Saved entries
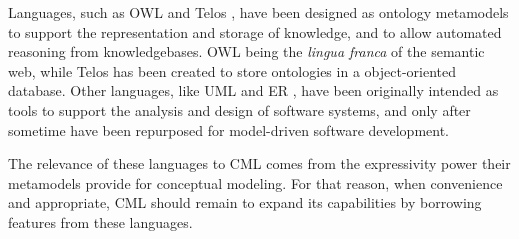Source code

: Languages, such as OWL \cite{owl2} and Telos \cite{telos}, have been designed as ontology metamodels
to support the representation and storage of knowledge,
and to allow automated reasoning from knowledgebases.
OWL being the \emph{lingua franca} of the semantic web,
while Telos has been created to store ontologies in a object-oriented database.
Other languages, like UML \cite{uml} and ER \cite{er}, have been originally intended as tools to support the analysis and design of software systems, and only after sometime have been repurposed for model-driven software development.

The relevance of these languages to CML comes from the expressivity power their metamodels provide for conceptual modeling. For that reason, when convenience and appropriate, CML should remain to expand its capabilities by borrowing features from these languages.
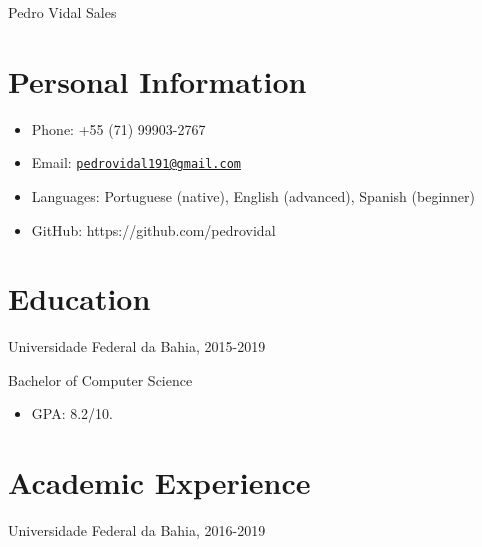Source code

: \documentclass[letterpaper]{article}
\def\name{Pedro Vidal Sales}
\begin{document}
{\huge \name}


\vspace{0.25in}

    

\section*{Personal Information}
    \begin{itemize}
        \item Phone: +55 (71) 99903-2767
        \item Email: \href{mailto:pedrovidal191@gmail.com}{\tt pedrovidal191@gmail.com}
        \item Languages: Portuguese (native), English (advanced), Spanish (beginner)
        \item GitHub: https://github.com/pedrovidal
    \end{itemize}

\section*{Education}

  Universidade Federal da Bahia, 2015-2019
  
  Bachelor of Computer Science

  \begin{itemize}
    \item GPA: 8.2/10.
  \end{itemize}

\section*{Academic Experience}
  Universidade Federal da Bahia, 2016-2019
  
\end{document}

■ WORK INSTRUCTION: Copy each line above holding "support".

■ RESPONSE TO THIS EXERCISE:
to support the representation and storage of knowledge,
Other languages, like UML \cite{uml} and ER \cite{er}, have been originally intended as tools to support the analysis and design of software systems, and only after sometime have been repurposed for model-driven software development.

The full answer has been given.